International offsets proposed in the new Carbon Neutrality Plan's 2030 emissions target account for around 5% of the total emissions reduction from 2018. Yet relying on offsets is unsustainable as the world has yet to see large-scale offset utilization, and there are increased concerns about equity across countries, potential burden-sharing of global emissions, and a growing reliance on offsets as solutions rather than addressing the transition head-on through renewables.
“We are in an important time period for rapidly increasing ambition to keep the world on track to the global 1.5°C pathway,” said CGS Research Director Ryna Cui. “Korea’s Electricity Basic Plan and Carbon Neutrality Plan are essential planning documents in this pivotal decade, but they need critical reconsiderations to ensure they are consistent with the NDC and a 1.5°C pathway.”
Relying on offsets to meet climate goals diverts the inevitable transition to clean energy and places a higher burden on countries that cannot afford offsets. To meet their NDC without offsets, we determined that Korea would need to rapidly increase clean energy sources. However, the current Electricity Basic Plan renewable energy target is insufficient, falling short of the renewable energy deployment in the analysis.
“Our results suggest that by 2030, total carbon-free electricity generation needs to increase to 67% of total electricity generation, compared to the 54% goal in Korea’s 10th Electricity Basic Plan,” CGS Research Manager and report author Jenna Behrendt. “By shifting focus to increasing renewable energy rather than international offsets, Korea would prevent the high risk of dangerous overshoot from offsets and associated irreversible climate impacts."

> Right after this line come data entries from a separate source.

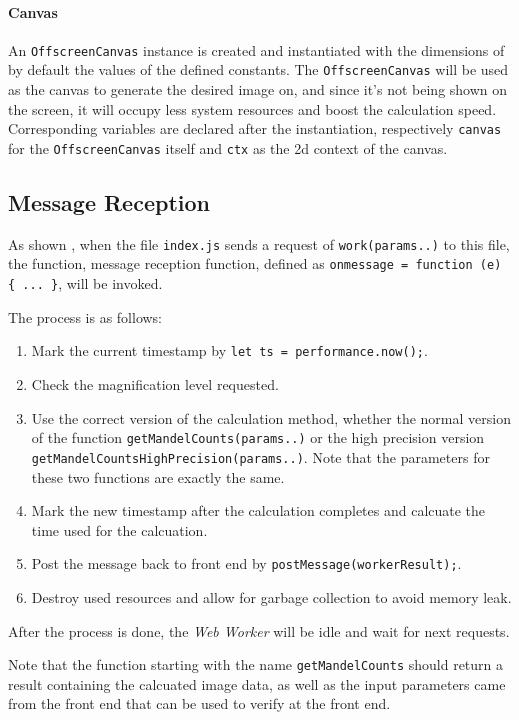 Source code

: \paragraph{Canvas} An \texttt{OffscreenCanvas} instance is created and instantiated with the dimensions of by default the values of the defined constants. The \texttt{OffscreenCanvas} will be used as the canvas to generate the desired image on, and since it's not being shown on the screen, it will occupy less system resources and boost the calculation speed. Corresponding variables are declared after the instantiation, respectively \texttt{canvas} for the \texttt{OffscreenCanvas} itself and \texttt{ctx} as the 2d context of the canvas.

\subsection{Message Reception}

As shown , when the file \texttt{index.js} sends a request of \texttt{work(params..)} to this file, the function, message reception function, defined as \texttt{onmessage = function (e) \{ ... \}}, will be invoked.

The process is as follows:

\begin{enumerate}
  \item Mark the current timestamp by \texttt{let ts = performance.now();}.
  \item Check the magnification level requested.
  \item Use the correct version of the calculation method, whether the normal version of the function \texttt{getMandelCounts(params..)} or the high precision version \texttt{getMandelCountsHighPrecision(params..)}. Note that the parameters for these two functions are exactly the same.
  \item Mark the new timestamp after the calculation completes and calcuate the time used for the calcuation.
  \item Post the message back to front end by \texttt{postMessage(workerResult);}.
  \item Destroy used resources and allow for garbage collection to avoid memory leak.
\end{enumerate}

After the process is done, the \emph{Web Worker} will be idle and wait for next requests.

Note that the function starting with the name \texttt{getMandelCounts} should return a result containing the calcuated image data, as well as the input parameters came from the front end that can be used to verify at the front end.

The research shows that Korea’s ambitious NDC is aligned with a global 1.5°C limit, but the high level of international offsets in their new plans threatens their ability to meet their NDC and stay within the global limit. Focusing on rapid power sector decarbonization through renewable energy deployment, rather than reliance on international offsets, can help ensure the NDC is met and Korea stays on track to the 1.5°C goal.